Activity
In the data below, find each line that contains the word "AgentStudio" and copy it.

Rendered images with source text
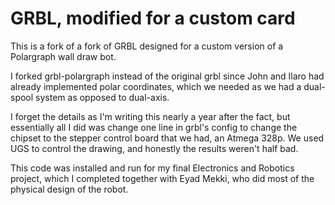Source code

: # GRBL, modified for a custom card
This is a fork of a fork of GRBL designed for a custom version of a Polargraph wall draw bot.

I forked grbl-polargraph instead of the original grbl since John and Ilaro had already implemented polar coordinates, which we needed as we had a dual-spool system as opposed to dual-axis.

I forget the details as I'm writing this nearly a year after the fact, but essentially all I did was change one line in grbl's config to change the chipset to the stepper control board that we had, an Atmega 328p. We used UGS to control the drawing, and honestly the results weren't half bad.

This code was installed and run for my final Electronics and Robotics project, which I completed together with Eyad Mekki, who did most of the physical design of the robot.
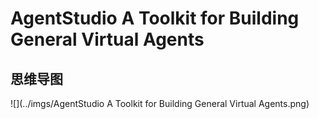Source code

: # AgentStudio A Toolkit for Building General Virtual Agents

## 思维导图
![](../imgs/AgentStudio A Toolkit for Building General Virtual Agents.png)
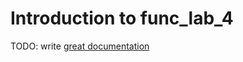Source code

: # Introduction to func_lab_4

TODO: write [great documentation](http://jacobian.org/writing/what-to-write/)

Output
: # AgentStudio A Toolkit for Building General Virtual Agents
![](../imgs/AgentStudio A Toolkit for Building General Virtual Agents.png)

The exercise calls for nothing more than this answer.